By Kevin Allen, Northern NSW Local Health District
Troubleshooting today’s networks can be a constant challenge, especially when you’re responsible for hunting down business-critical issues among multiple distributed locations. As the network manager for NSW (New South Wales) Local Health District, my team is responsible for managing network, server, Wi-Fi and PC support across an environment that spans 12 hospital locations and approximately 22 community health centers throughout Southeastern Australia. We also manage the point-to-point microwave links, security radio, and paging systems, as well as the IT infrastructure behind the Building Management System including 1,800 wireless access points (APs). As you can imagine, troubleshooting normal network functions in this environment is not for the faint of heart, not to mention managing all of the unique connected devices in our hospitals.
We recently had one specific troubleshooting challenge involving hospital Wi-Fi and our Duress Tag alarm devices. You might find this interesting, so I’d like to share it with you and explain how we troubleshooted and solved the problem using detailed packet analysis from Omnipeek.
The main issue was with the response times of our Real Time Location Service Duress Tags devices, which are worn by approximately 600 staff members at hospitals and community health centers in the Northern District. The tags allow staff members to discreetly raise an alarm if assistance is required, whether they are located in a hospital or in the parking lot. When a tag is activated, it silently notifies others across the network with an alert message.
All the tags are tracked by security in real time. When an alert is raised, a large red dot appears on a map with additional information about the alert. A message is then sent to all tags in close proximity, with the location of the alert displayed in text. Alert messages are also forwarded via paging and SMS services to appropriate personnel. The system also tracks the location of the duress tag, in case the staff member has moved. Since these tags are used to call for help in emergency situations, it’s vital that there is minimal latency and the alert message goes out as soon as possible after a tag is activated.
Our team began receiving a high volume of complaints from a Health Center located in Ballina (just south of Brisbane). When a staff member hits the alarm button, we expect to see a response or alert raised within 3 seconds. However, in Ballina, where they have some 150 tags, we found that the alerts for some of the tags were actually coming in three to four minutes after being activated. Not acceptable given that duress situations require a fast response time. At first, we thought we had an issue with Wi-Fi and roaming, which was impacting the response times of the duress tags. However, we could only see the symptoms of the problem and were forced to guess what was happening in the background.
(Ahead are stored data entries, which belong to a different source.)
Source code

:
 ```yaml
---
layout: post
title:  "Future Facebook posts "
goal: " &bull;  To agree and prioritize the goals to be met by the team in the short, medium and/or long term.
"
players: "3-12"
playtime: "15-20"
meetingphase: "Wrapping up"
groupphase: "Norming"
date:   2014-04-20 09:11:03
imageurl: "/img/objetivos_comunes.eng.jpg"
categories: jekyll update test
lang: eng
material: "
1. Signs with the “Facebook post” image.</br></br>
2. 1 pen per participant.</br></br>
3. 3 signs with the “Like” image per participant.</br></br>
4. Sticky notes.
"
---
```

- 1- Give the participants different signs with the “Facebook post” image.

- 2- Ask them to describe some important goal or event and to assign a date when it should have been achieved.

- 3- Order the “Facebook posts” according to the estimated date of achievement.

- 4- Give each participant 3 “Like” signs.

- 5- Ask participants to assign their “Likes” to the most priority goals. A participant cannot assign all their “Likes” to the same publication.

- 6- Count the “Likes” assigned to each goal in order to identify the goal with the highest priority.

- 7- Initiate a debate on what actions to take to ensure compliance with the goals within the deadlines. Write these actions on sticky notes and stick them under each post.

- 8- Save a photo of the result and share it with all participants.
After a lot of frustratingly unproductive troubleshooting, we purchased and installed Omnipeek, a network protocol analysis and troubleshooting software solution from Savvius (Savvius is now a LiveAction company). My team was immediately able to capture packets traversing the local network and Wi-Fi using Omnipeek. We could then see where packets left one AP and tried to reconnect with another one. This indicated where the access was failing across the network and allowed us to confirm that the Wi-Fi in Ballina was active, with a good signal, but that there was an issue with the actual AP connection.
Basically, the APs were saying ‘go away’ and were not letting authentication packets through. Once Omnipeek enabled us to see this, we knew exactly where to look for the root of the problem, which lay with the AP controllers. After reviewing the settings, we discovered that if a controller received more than 20 clients, the AP would reject the next client three times in order to try to push the session to another AP. It was actually a load balancing issue.
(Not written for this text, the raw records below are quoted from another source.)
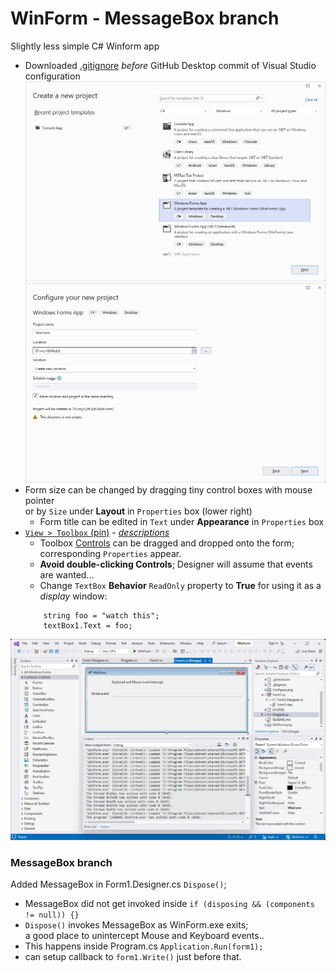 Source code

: # WinForm - MessageBox branch  
 Slightly less simple C# Winform app  
- Downloaded [.gitignore](https://github.com/github/gitignore/blob/main/VisualStudio.gitignore) *before* GitHub Desktop commit of Visual Studio configuration  
![](WinForm.png)  
![](Configure.png)  
- Form size can be changed by dragging tiny control boxes with mouse pointer  
  or by `Size` under **Layout** in `Properties` box (lower right)  
	- Form title can be edited in `Text` under **Appearance** in `Properties` box
- [`View > Toolbox` (pin)](https://learn.microsoft.com/en-us/visualstudio/ide/reference/toolbox?view=vs-2022) -
    [*descriptions*](https://learn.microsoft.com/en-us/dotnet/desktop/winforms/controls/controls-to-use-on-windows-forms)
    - Toolbox [Controls](https://learn.microsoft.com/en-us/dotnet/desktop/winforms/controls/controls-to-use-on-windows-forms)
 	can be dragged and dropped onto the form;  
	  corresponding `Properties` appear.
	- **Avoid double-clicking Controls**; Designer will assume that events are wanted...   
	- Change `TextBox` **Behavior** `ReadOnly` property to **True** for using it as a *display* window:  
	```
  		string foo = "watch this";
  		textBox1.Text = foo;
	```
![](VSform.jpg)  

### MessageBox branch
Added MessageBox in Form1.Designer.cs `Dispose()`;  
- MessageBox did not get invoked inside `if (disposing && (components != null)) {}`  
- `Dispose()` invokes MessageBox as WinForm.exe exits;  
   a good place to unintercept Mouse and Keyboard events.. 
- This happens inside Program.cs `Application.Run(form1);`  
- can setup callback to `form1.Write()` just before that.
Seeing the packets involved in these situations was critical – before we had that info, all we knew is that the AP was just not letting clients connect. Without this level of visibility and analysis, we would probably still be scratching our heads. Full packet capture was a great help in identifying the cause of the problems we were experiencing, and it also highlighted a few issues with the system that have now been rectified by applying new settings. This has led to great outcomes for both our staff and patients. NSW Health has done further testing since changing all the settings and I can happily report that the tags now respond in less than three seconds.
About The Author
Kevin Allen is Network Manager at Northern NSW Local Health District.